CONCEPT Cited by 1 source
Multi-hop relationship materialization¶
Definition¶
Multi-hop relationship materialization is the discipline of walking N-step paths in a graph and writing back direct N=1 edges as new facts, so future queries hit a single edge instead of an N-hop walk. Trades enrichment-time compute for query-time latency.
The pattern is the graph-database analog of a materialized view on a join — precompute the transitive closure once, query it many times.
The Netflix MDS worked example¶
"MDS doesn't just store what it's told; it derives new knowledge by walking the graph in the background." — sources/2026-05-04-netflix-democratizing-machine-learning-building-the-model-lifecycle-graph
Connecting a model instance to its A/B tests, in three hops:
Model Instance --produced-by--> Pipeline Run
Pipeline Run --executed-for--> A/B Test Cell
A/B Test Cell --belongs-to--> A/B Test
Steps the enrichment job runs:
- Direct link to pipeline. The model instance has a
pipeline_run_idforeign key. Hydrate the pipeline run viaGET /api/v1/pipeline-runs/train-weekly-ranking-20XX0101. The response reveals anab_test_cellsfield. - Discover A/B test context. For each cell, hydrate the test
via
GET /api/v1/tests/12345. The response reveals the test name, status, and other cells (control + treatment). - Infer transitive relationship. The enrichment job now has
the chain. It writes the inferred edge
Model Instance ↔ A/B Testback to Datomic and triggers re-indexing.
"The job writes the inferred relationship back to Datomic and triggers re-indexing, and materializes these edges in the graph." — sources/2026-05-04-netflix-democratizing-machine-learning-building-the-model-lifecycle-graph
Why materialize the edges?¶
Three structural reasons to write back the direct edge instead of re-walking the chain on every query:
1. Query simplicity¶
After materialization, "Which A/B tests use this model?" is a single edge lookup. Without it, every query would re-walk the 3-hop path through three source systems' data — a 3-system join at query time.
2. Bidirectional queryability¶
"The reverse query also works: 'What models are being tested in experiment 12345?'" — sources/2026-05-04-netflix-democratizing-machine-learning-building-the-model-lifecycle-graph
If the edge is materialized, both endpoints can index into it. A walk-on-query approach forces the query engine to choose a direction; a materialized edge is direction-agnostic. See concepts/reified-edge-graph.
3. Cross-source-system path queries become local¶
Without materialization, a multi-hop query against a 3-source- system path would require live API calls to all three source systems for every query. Materialization moves the multi-source join from query time to enrichment time, and the enrichment cost is amortized across all subsequent reads.
The cost: write amplification¶
Each materialized edge is a write. For a graph with N entities and average path-length-to-derive-K of L, materialization writes O(N · K · L) edges over time. Compared to the alternative of re-walking on read, materialization trades:
- More writes (during enrichment).
- More storage (reified edges).
- Higher fan-out on entity changes (a change to one entity may invalidate many derived edges that need to be re-materialized).
For:
- Faster reads.
- Bidirectional indexability.
- Predictable query latency (no live source-API hops).
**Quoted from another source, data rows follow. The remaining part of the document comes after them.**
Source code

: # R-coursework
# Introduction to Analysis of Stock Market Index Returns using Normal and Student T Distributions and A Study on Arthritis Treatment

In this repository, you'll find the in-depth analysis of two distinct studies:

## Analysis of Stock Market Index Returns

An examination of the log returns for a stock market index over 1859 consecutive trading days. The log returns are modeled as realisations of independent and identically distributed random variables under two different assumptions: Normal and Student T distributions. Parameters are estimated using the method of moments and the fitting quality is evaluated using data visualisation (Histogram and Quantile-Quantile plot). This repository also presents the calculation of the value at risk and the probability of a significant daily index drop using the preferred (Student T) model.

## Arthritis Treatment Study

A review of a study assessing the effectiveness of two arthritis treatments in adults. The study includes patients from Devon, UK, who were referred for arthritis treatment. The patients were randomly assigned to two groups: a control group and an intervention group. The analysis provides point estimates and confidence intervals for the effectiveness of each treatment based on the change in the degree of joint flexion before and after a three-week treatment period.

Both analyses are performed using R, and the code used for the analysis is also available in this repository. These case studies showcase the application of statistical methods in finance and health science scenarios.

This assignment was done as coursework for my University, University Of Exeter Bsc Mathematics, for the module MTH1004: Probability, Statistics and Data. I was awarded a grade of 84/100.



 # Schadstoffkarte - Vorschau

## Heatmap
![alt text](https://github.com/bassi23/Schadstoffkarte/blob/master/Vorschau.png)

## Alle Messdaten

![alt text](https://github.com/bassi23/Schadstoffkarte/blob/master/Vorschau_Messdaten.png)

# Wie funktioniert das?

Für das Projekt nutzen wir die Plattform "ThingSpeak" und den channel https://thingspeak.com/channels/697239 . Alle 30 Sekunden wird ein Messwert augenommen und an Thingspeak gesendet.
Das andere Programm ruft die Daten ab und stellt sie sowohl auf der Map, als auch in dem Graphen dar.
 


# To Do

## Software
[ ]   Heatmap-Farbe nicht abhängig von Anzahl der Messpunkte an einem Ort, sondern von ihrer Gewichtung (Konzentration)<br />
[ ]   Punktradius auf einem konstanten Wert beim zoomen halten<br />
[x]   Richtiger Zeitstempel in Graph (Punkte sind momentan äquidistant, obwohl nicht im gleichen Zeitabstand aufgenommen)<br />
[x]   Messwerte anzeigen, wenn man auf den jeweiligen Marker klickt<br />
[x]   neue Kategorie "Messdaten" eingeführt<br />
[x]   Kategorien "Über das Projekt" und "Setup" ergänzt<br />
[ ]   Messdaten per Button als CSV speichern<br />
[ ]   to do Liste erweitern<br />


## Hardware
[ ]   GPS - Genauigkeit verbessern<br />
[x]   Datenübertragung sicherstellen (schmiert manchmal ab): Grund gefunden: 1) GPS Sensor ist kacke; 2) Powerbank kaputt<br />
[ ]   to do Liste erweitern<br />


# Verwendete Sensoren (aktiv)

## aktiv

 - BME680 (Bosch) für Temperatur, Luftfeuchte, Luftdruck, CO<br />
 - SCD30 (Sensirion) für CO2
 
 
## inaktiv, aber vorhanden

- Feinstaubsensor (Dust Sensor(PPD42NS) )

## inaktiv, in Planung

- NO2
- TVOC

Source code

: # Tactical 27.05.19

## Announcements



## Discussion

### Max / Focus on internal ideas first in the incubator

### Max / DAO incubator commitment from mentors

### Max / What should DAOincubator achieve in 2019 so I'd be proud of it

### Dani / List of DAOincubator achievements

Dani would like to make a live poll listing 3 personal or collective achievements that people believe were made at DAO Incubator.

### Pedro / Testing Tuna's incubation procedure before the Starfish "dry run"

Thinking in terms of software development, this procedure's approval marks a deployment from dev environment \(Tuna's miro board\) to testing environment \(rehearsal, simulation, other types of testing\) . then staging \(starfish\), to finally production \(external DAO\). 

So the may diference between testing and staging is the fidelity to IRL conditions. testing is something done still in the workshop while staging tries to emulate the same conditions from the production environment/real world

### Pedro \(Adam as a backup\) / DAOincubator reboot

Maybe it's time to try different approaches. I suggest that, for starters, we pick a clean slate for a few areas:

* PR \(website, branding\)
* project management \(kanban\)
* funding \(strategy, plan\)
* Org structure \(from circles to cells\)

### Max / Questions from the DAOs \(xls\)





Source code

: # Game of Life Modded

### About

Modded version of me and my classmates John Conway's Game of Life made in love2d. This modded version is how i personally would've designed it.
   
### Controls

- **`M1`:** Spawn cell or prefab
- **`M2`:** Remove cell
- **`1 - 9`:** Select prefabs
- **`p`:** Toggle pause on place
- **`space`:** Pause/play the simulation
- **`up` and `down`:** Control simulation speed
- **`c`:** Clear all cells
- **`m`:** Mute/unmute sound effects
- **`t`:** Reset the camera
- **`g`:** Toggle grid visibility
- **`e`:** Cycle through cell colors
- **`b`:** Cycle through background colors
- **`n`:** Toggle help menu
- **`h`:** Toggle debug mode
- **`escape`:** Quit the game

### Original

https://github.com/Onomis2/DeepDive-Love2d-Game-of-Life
The tradeoff is the right shape for read-heavy catalog / lineage / discovery workloads, where each entity is read many times for each time it changes.
Re-materialization on entity change¶
If an upstream entity changes, derived edges may become stale. The async enrichment loop handles this by:
- Marking entities uncached when they change (concepts/async-relationship-inference).
- Re-walking and re-materializing affected paths on the next enrichment cycle.
The post is explicit that this is bounded: "newly discovered relationships may appear with a short delay after the underlying entities are created (typically minutes rather than seconds)." The same applies to re-materialization after change.
Distinct from query-time graph traversal¶
Modern graph databases (Neo4j, Datomic with Datalog) can express multi-hop queries directly. Why materialize?
| Aspect | Query-time walk | Materialized edge |
|---|---|---|
| Query latency | O(path length × per-hop join) | O(1) edge lookup |
| Storage cost | Just the direct edges | Direct + derived edges |
| Stale-edge risk | None (fresh on every query) | Yes (until re-materialized) |
| Cross-system source calls | Live, on every query | Once, during enrichment |
| Best for | Small graphs, infrequent multi-hop queries | Large graphs, frequent multi-hop queries |
For Netflix MDS, the graph spans six source systems and the multi- hop queries (lineage, impact analysis, A/B-test attribution) are the dominant read pattern, not an occasional one. Hence materialization is the right shape.
Seen in¶
- sources/2026-05-04-netflix-democratizing-machine-learning-building-the-model-lifecycle-graph — Netflix MDS materializes multi-hop edges (Model Instance ↔ A/B Test, Feature ↔ Consuming Model, Dataset ↔ Downstream Experiment) in async enrichment jobs.